- TASK PROMPT
Repeat the lines from the line with "Richardson's theorem tells" to the line with "see them used" in the listing below, keeping both end lines and adding nothing.

- DATA FOR THIS TASK

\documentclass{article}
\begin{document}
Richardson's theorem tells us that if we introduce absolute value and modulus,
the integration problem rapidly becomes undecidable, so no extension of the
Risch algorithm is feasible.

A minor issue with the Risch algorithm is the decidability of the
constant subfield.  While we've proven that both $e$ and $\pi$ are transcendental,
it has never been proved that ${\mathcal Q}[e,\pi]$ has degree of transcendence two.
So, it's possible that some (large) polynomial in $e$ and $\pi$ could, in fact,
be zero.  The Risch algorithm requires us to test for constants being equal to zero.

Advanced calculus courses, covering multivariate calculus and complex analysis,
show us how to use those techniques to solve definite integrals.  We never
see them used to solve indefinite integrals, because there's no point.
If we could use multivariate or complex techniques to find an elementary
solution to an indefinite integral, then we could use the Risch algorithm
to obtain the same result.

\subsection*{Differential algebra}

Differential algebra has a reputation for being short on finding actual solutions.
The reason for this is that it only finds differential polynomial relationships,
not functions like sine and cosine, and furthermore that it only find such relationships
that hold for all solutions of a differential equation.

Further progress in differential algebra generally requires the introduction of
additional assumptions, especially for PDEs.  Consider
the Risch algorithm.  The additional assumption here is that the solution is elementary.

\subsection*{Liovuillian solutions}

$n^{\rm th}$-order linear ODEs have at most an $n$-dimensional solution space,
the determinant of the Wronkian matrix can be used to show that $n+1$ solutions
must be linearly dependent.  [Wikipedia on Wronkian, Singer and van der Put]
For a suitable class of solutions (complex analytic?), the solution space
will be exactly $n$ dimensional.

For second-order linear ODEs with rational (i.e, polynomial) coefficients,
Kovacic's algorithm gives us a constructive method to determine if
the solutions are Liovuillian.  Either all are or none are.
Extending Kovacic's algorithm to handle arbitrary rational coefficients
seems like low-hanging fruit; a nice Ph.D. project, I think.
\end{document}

- OUTPUT OF THE TASK
Richardson's theorem tells us that if we introduce absolute value and modulus,
the integration problem rapidly becomes undecidable, so no extension of the
Risch algorithm is feasible.

A minor issue with the Risch algorithm is the decidability of the
constant subfield.  While we've proven that both $e$ and $\pi$ are transcendental,
it has never been proved that ${\mathcal Q}[e,\pi]$ has degree of transcendence two.
So, it's possible that some (large) polynomial in $e$ and $\pi$ could, in fact,
be zero.  The Risch algorithm requires us to test for constants being equal to zero.

Advanced calculus courses, covering multivariate calculus and complex analysis,
show us how to use those techniques to solve definite integrals.  We never
see them used to solve indefinite integrals, because there's no point.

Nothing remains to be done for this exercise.